The name list is considered controversial by both the government and Weather Channel competitors. When the Weather Channel first produced a list in 2012, competitor AccuWeather founder Joel Myers said, “In unilaterally deciding to name winter storms, The Weather Channel has confused media spin with science and public safety.” In an internal memo sent around by the National Weather Service shortly after the Weather Channel issued their first name list, they reminded employees not to refer to storms by names. While the agency has stopped short of offering a written opinion on the naming of winter storms, they have said naming a winter storm is very different than naming a hurricane. “A winter storm’s impact can vary from one location to another, and storms can weaken and redevelop, making it difficult to define where one ends and another begins,” the National Weather Service said in a statement.
According to the AP Style Guide, writers in the U.S. are told not to use storm names issued by anyone other than a government source.
Overseas, naming storms isn’t new. In Europe, meteorologists have been naming storms for more than 50 years. The Institute for Meteorology at the Free University of Berlin assigns names to not just storms, but all high and low pressure systems that impact central European weather throughout the year. The institute alternates every year giving highs and lows either male or female names.
One list of names the United States and its government agencies do recognize is for tropical cyclones. This list of names are maintained by the United Nation’s World Meteorological Organization. The World Meteorological Organization from the United Nations develops a list of names for each ocean basin. In the United States, the National Hurricane Center maintains lists from the WMO for Atlantic Basin and eastern Pacific basin storms. Storms that form near Hawaii come from a list managed by the Central Pacific Hurricane Center. “It is important to note that tropical cyclones/hurricanes are named neither after any particular person, nor with any preference in alphabetical sequence,” states the WMO. “The tropical cyclone/hurricane names selected are those that are familiar to the people in each region.”

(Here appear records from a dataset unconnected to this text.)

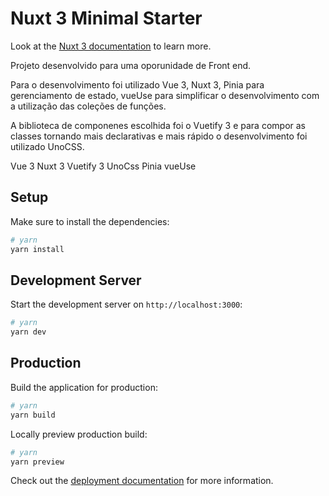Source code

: # Nuxt 3 Minimal Starter

Look at the [Nuxt 3 documentation](https://nuxt.com/docs/getting-started/introduction) to learn more.

Projeto desenvolvido para uma oporunidade de Front end.

Para o desenvolvimento foi utilizado Vue 3, Nuxt 3, Pinia para gerenciamento de estado, vueUse para simplificar o desenvolvimento com a utilização das coleções de funções.

A biblioteca de componenes escolhida foi o Vuetify 3 e para compor as classes tornando mais declarativas e mais rápido o desenvolvimento foi utilizado UnoCSS.


Vue 3
Nuxt 3
Vuetify 3
UnoCss
Pinia
vueUse

## Setup

Make sure to install the dependencies:

```bash
# yarn
yarn install
```

## Development Server

Start the development server on `http://localhost:3000`:

```bash
# yarn
yarn dev
```

## Production

Build the application for production:

```bash
# yarn
yarn build
```

Locally preview production build:

```bash
# yarn
yarn preview
```

Check out the [deployment documentation](https://nuxt.com/docs/getting-started/deployment) for more information.
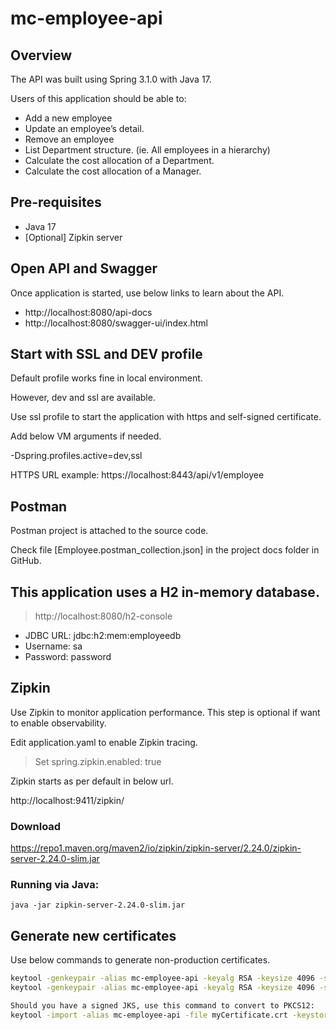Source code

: # mc-employee-api

## Overview
The API was built using Spring 3.1.0 with Java 17.

Users of this application should be able to:

- Add a new employee
- Update an employee’s detail.
- Remove an employee
- List Department structure. (ie. All employees in a hierarchy)
- Calculate the cost allocation of a Department.
- Calculate the cost allocation of a Manager. 

## Pre-requisites

- Java 17
- [Optional] Zipkin server

## Open API and Swagger

Once application is started, use below links to learn about the API.

- http://localhost:8080/api-docs
- http://localhost:8080/swagger-ui/index.html


## Start with SSL and DEV profile

Default profile works fine in local environment.

However, dev and ssl are available. 

Use ssl profile to start the application with https and self-signed certificate.

Add below VM arguments if needed.

-Dspring.profiles.active=dev,ssl

HTTPS URL example: https://localhost:8443/api/v1/employee

## Postman

Postman project is attached to the source code.

Check file [Employee.postman_collection.json] in the project docs folder in GitHub.

## This application uses a H2 in-memory database.

> http://localhost:8080/h2-console

- JDBC URL: jdbc:h2:mem:employeedb
- Username: sa
- Password: password

## Zipkin

Use Zipkin to monitor application performance. This step is optional if want to enable observability.

Edit application.yaml to enable Zipkin tracing. 

> Set spring.zipkin.enabled: true

Zipkin starts as per default in below url.

http://localhost:9411/zipkin/

### Download

https://repo1.maven.org/maven2/io/zipkin/zipkin-server/2.24.0/zipkin-server-2.24.0-slim.jar

### Running via Java:

```shell
java -jar zipkin-server-2.24.0-slim.jar
```

## Generate new certificates
Use below commands to generate non-production certificates.

```sh
keytool -genkeypair -alias mc-employee-api -keyalg RSA -keysize 4096 -storetype JKS -keystore mc-employee-api.jks -validity 3650 -storepass changeit
keytool -genkeypair -alias mc-employee-api -keyalg RSA -keysize 4096 -storetype PKCS12 -keystore mc-employee-api.p12 -validity 3650 -storepass changeit

Should you have a signed JKS, use this command to convert to PKCS12:
keytool -import -alias mc-employee-api -file myCertificate.crt -keystore mc-employee-api.p12 -storepass changeit
```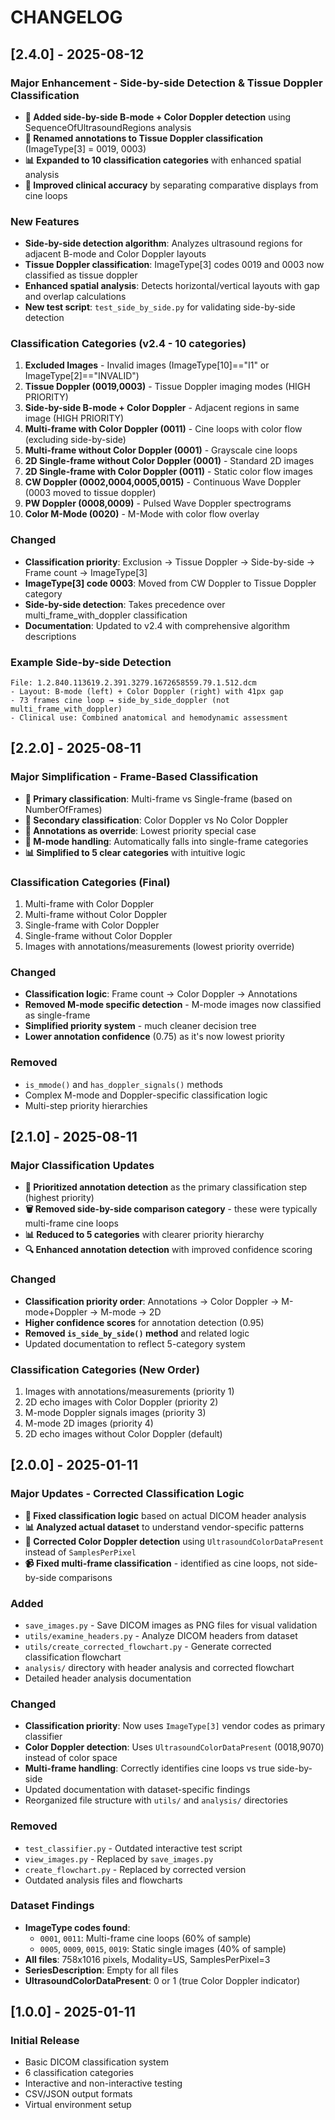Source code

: # CHANGELOG

## [2.4.0] - 2025-08-12

### Major Enhancement - Side-by-side Detection & Tissue Doppler Classification
- **🎯 Added side-by-side B-mode + Color Doppler detection** using SequenceOfUltrasoundRegions analysis
- **🔬 Renamed annotations to Tissue Doppler classification** (ImageType[3] = 0019, 0003)
- **📊 Expanded to 10 classification categories** with enhanced spatial analysis
- **🏥 Improved clinical accuracy** by separating comparative displays from cine loops

### New Features
- **Side-by-side detection algorithm**: Analyzes ultrasound regions for adjacent B-mode and Color Doppler layouts
- **Tissue Doppler classification**: ImageType[3] codes 0019 and 0003 now classified as tissue doppler
- **Enhanced spatial analysis**: Detects horizontal/vertical layouts with gap and overlap calculations
- **New test script**: `test_side_by_side.py` for validating side-by-side detection

### Classification Categories (v2.4 - 10 categories)
1. **Excluded Images** - Invalid images (ImageType[10]=="I1" or ImageType[2]=="INVALID")
2. **Tissue Doppler (0019,0003)** - Tissue Doppler imaging modes (HIGH PRIORITY)
3. **Side-by-side B-mode + Color Doppler** - Adjacent regions in same image (HIGH PRIORITY)
4. **Multi-frame with Color Doppler (0011)** - Cine loops with color flow (excluding side-by-side)
5. **Multi-frame without Color Doppler (0001)** - Grayscale cine loops
6. **2D Single-frame without Color Doppler (0001)** - Standard 2D images
7. **2D Single-frame with Color Doppler (0011)** - Static color flow images
8. **CW Doppler (0002,0004,0005,0015)** - Continuous Wave Doppler (0003 moved to tissue doppler)
9. **PW Doppler (0008,0009)** - Pulsed Wave Doppler spectrograms
10. **Color M-Mode (0020)** - M-Mode with color flow overlay

### Changed
- **Classification priority**: Exclusion → Tissue Doppler → Side-by-side → Frame count → ImageType[3]
- **ImageType[3] code 0003**: Moved from CW Doppler to Tissue Doppler category
- **Side-by-side detection**: Takes precedence over multi_frame_with_doppler classification
- **Documentation**: Updated to v2.4 with comprehensive algorithm descriptions

### Example Side-by-side Detection
```
File: 1.2.840.113619.2.391.3279.1672658559.79.1.512.dcm
- Layout: B-mode (left) + Color Doppler (right) with 41px gap
- 73 frames cine loop → side_by_side_doppler (not multi_frame_with_doppler)
- Clinical use: Combined anatomical and hemodynamic assessment
```

## [2.2.0] - 2025-08-11

### Major Simplification - Frame-Based Classification
- **🎯 Primary classification**: Multi-frame vs Single-frame (based on NumberOfFrames)
- **🎨 Secondary classification**: Color Doppler vs No Color Doppler
- **📝 Annotations as override**: Lowest priority special case
- **🔧 M-mode handling**: Automatically falls into single-frame categories
- **📊 Simplified to 5 clear categories** with intuitive logic

### Classification Categories (Final)
1. Multi-frame with Color Doppler
2. Multi-frame without Color Doppler  
3. Single-frame with Color Doppler
4. Single-frame without Color Doppler
5. Images with annotations/measurements (lowest priority override)

### Changed
- **Classification logic**: Frame count → Color Doppler → Annotations
- **Removed M-mode specific detection** - M-mode images now classified as single-frame
- **Simplified priority system** - much cleaner decision tree
- **Lower annotation confidence** (0.75) as it's now lowest priority

### Removed
- `is_mmode()` and `has_doppler_signals()` methods
- Complex M-mode and Doppler-specific classification logic
- Multi-step priority hierarchies

## [2.1.0] - 2025-08-11

### Major Classification Updates
- **🎯 Prioritized annotation detection** as the primary classification step (highest priority)
- **🗑️ Removed side-by-side comparison category** - these were typically multi-frame cine loops
- **📊 Reduced to 5 categories** with clearer priority hierarchy
- **🔍 Enhanced annotation detection** with improved confidence scoring

### Changed
- **Classification priority order**: Annotations → Color Doppler → M-mode+Doppler → M-mode → 2D
- **Higher confidence scores** for annotation detection (0.95)
- **Removed `is_side_by_side()` method** and related logic
- Updated documentation to reflect 5-category system

### Classification Categories (New Order)
1. Images with annotations/measurements (priority 1)
2. 2D echo images with Color Doppler (priority 2)  
3. M-mode Doppler signals images (priority 3)
4. M-mode 2D images (priority 4)
5. 2D echo images without Color Doppler (default)

## [2.0.0] - 2025-01-11

### Major Updates - Corrected Classification Logic
- **🔧 Fixed classification logic** based on actual DICOM header analysis
- **📊 Analyzed actual dataset** to understand vendor-specific patterns
- **🎯 Corrected Color Doppler detection** using `UltrasoundColorDataPresent` instead of `SamplesPerPixel`
- **📹 Fixed multi-frame classification** - identified as cine loops, not side-by-side comparisons

### Added
- `save_images.py` - Save DICOM images as PNG files for visual validation
- `utils/examine_headers.py` - Analyze DICOM headers from dataset
- `utils/create_corrected_flowchart.py` - Generate corrected classification flowchart
- `analysis/` directory with header analysis and corrected flowchart
- Detailed header analysis documentation

### Changed
- **Classification priority**: Now uses `ImageType[3]` vendor codes as primary classifier
- **Color Doppler detection**: Uses `UltrasoundColorDataPresent` (0018,9070) instead of color space
- **Multi-frame handling**: Correctly identifies cine loops vs true side-by-side
- Updated documentation with dataset-specific findings
- Reorganized file structure with `utils/` and `analysis/` directories

### Removed
- `test_classifier.py` - Outdated interactive test script
- `view_images.py` - Replaced by `save_images.py`
- `create_flowchart.py` - Replaced by corrected version
- Outdated analysis files and flowcharts

### Dataset Findings
- **ImageType codes found**:
  - `0001`, `0011`: Multi-frame cine loops (60% of sample)  
  - `0005`, `0009`, `0015`, `0019`: Static single images (40% of sample)
- **All files**: 758x1016 pixels, Modality=US, SamplesPerPixel=3
- **SeriesDescription**: Empty for all files
- **UltrasoundColorDataPresent**: 0 or 1 (true Color Doppler indicator)

## [1.0.0] - 2025-01-11

### Initial Release
- Basic DICOM classification system
- 6 classification categories
- Interactive and non-interactive testing
- CSV/JSON output formats
- Virtual environment setup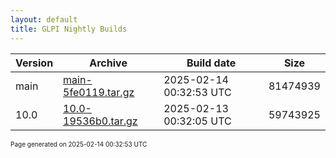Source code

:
 ```yaml
---
layout: default
title: GLPI Nightly Builds
---
```


Version|Archive|Build date|Size
---|---|---|---
main|[main-5fe0119.tar.gz](main-5fe0119.tar.gz)|2025-02-14 00:32:53 UTC|81474939
10.0|[10.0-19536b0.tar.gz](10.0-19536b0.tar.gz)|2025-02-13 00:32:05 UTC|59743925

<font size="1">Page generated on 2025-02-14 00:32:53 UTC</font>
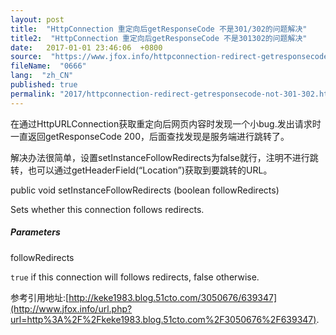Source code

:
 ```yaml
---
layout: post
title:  "HttpConnection 重定向后getResponseCode 不是301/302的问题解决"
title2:  "HttpConnection 重定向后getResponseCode 不是301302的问题解决"
date:   2017-01-01 23:46:06  +0800
source:  "https://www.jfox.info/httpconnection-redirect-getresponsecode-not-301-302.html"
fileName:  "0666"
lang:  "zh_CN"
published: true
permalink: "2017/httpconnection-redirect-getresponsecode-not-301-302.html"
---
```




在通过HttpURLConnection获取重定向后网页内容时发现一个小bug.发出请求时一直返回getResponseCode 200，后面查找发现是服务端进行跳转了。

解决办法很简单，设置setInstanceFollowRedirects为false就行，注明不进行跳转，也可以通过getHeaderField(“Location”)获取到要跳转的URL。

public void setInstanceFollowRedirects (boolean followRedirects)

Sets whether this connection follows redirects.

##### Parameters

followRedirects

`true` if this connection will follows redirects, false otherwise.

参考引用地址:[http://keke1983.blog.51cto.com/3050676/639347](http://www.jfox.info/url.php?url=http%3A%2F%2Fkeke1983.blog.51cto.com%2F3050676%2F639347).
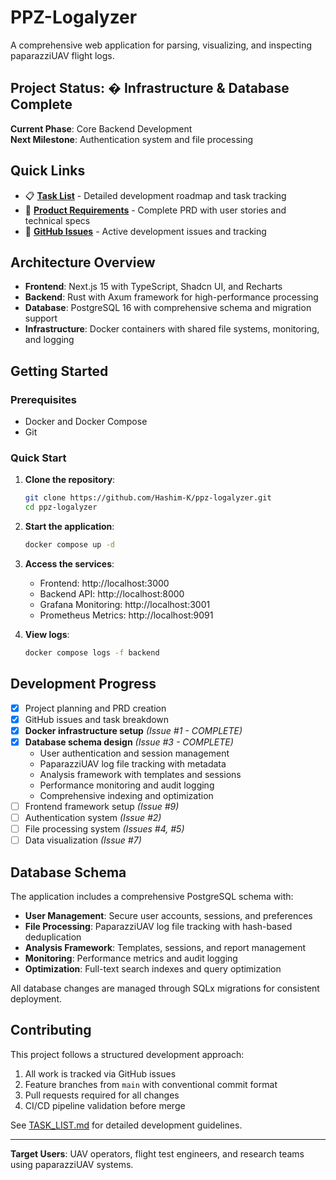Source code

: # PPZ-Logalyzer

A comprehensive web application for parsing, visualizing, and inspecting paparazziUAV flight logs.

## Project Status: � Infrastructure & Database Complete

**Current Phase**: Core Backend Development  
**Next Milestone**: Authentication system and file processing

## Quick Links

- 📋 **[Task List](./TASK_LIST.md)** - Detailed development roadmap and task tracking
- 📖 **[Product Requirements](./prd.txt)** - Complete PRD with user stories and technical specs
- 🐛 **[GitHub Issues](https://github.com/Hashim-K/ppz-logalyzer/issues)** - Active development issues and tracking

## Architecture Overview

- **Frontend**: Next.js 15 with TypeScript, Shadcn UI, and Recharts
- **Backend**: Rust with Axum framework for high-performance processing
- **Database**: PostgreSQL 16 with comprehensive schema and migration support
- **Infrastructure**: Docker containers with shared file systems, monitoring, and logging

## Getting Started

### Prerequisites

- Docker and Docker Compose
- Git

### Quick Start

1. **Clone the repository**:
   ```bash
   git clone https://github.com/Hashim-K/ppz-logalyzer.git
   cd ppz-logalyzer
   ```

2. **Start the application**:
   ```bash
   docker compose up -d
   ```

3. **Access the services**:
   - Frontend: http://localhost:3000
   - Backend API: http://localhost:8000
   - Grafana Monitoring: http://localhost:3001
   - Prometheus Metrics: http://localhost:9091

4. **View logs**:
   ```bash
   docker compose logs -f backend
   ```

## Development Progress

- [x] Project planning and PRD creation
- [x] GitHub issues and task breakdown
- [x] **Docker infrastructure setup** _(Issue #1 - COMPLETE)_
- [x] **Database schema design** _(Issue #3 - COMPLETE)_
  - User authentication and session management
  - PaparazziUAV log file tracking with metadata
  - Analysis framework with templates and sessions
  - Performance monitoring and audit logging
  - Comprehensive indexing and optimization
- [ ] Frontend framework setup _(Issue #9)_
- [ ] Authentication system _(Issue #2)_
- [ ] File processing system _(Issues #4, #5)_
- [ ] Data visualization _(Issue #7)_

## Database Schema

The application includes a comprehensive PostgreSQL schema with:

- **User Management**: Secure user accounts, sessions, and preferences
- **File Processing**: PaparazziUAV log file tracking with hash-based deduplication
- **Analysis Framework**: Templates, sessions, and report management
- **Monitoring**: Performance metrics and audit logging
- **Optimization**: Full-text search indexes and query optimization

All database changes are managed through SQLx migrations for consistent deployment.

## Contributing

This project follows a structured development approach:

1. All work is tracked via GitHub issues
2. Feature branches from `main` with conventional commit format
3. Pull requests required for all changes
4. CI/CD pipeline validation before merge

See [TASK_LIST.md](./TASK_LIST.md) for detailed development guidelines.

---

**Target Users**: UAV operators, flight test engineers, and research teams using paparazziUAV systems.
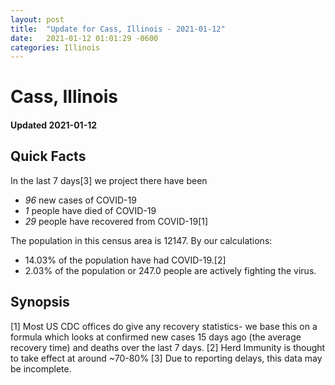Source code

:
 ```yaml
---
layout: post
title:  "Update for Cass, Illinois - 2021-01-12"
date:   2021-01-12 01:01:29 -0600
categories: Illinois
---
```


# Cass, Illinois
#### Updated 2021-01-12

## Quick Facts

In the last 7 days[3] we project there have been
- *96* new cases of COVID-19
- *1* people have died of COVID-19
- *29* people have recovered from COVID-19[1]

The population in this census area is 12147. By our calculations:
- 14.03% of the population have had COVID-19.[2]
- 2.03% of the population or 247.0 people are actively fighting the virus.

## Synopsis




[1] Most US CDC offices do give any recovery statistics- we base this on a formula which looks at confirmed new cases
15 days ago (the average recovery time) and deaths over the last 7 days.
[2] Herd Immunity is thought to take effect at around ~70-80%
[3] Due to reporting delays, this data may be incomplete.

Storms responsible for significant death/destruction are retired at annual WMO meetings. This is why there will never be another Harvey, Maria, Katrina, Sandy, or Andrew. The WMO selects new names each year to replace the retired names. Otherwise, storm names are recycled every 6 years.
If a tropical cyclone forms in the off-season, it will take the next name in the list based on the current calendar date. For example, if a tropical cyclone formed on December 28th, it would take the name from the previous season’s list of names. If a storm formed in February, it would be named from the subsequent season’s list of names.
In the event that more than twenty-one named tropical cyclones occur in the Atlantic basin in a season, additional storms will take names from the Greek alphabet.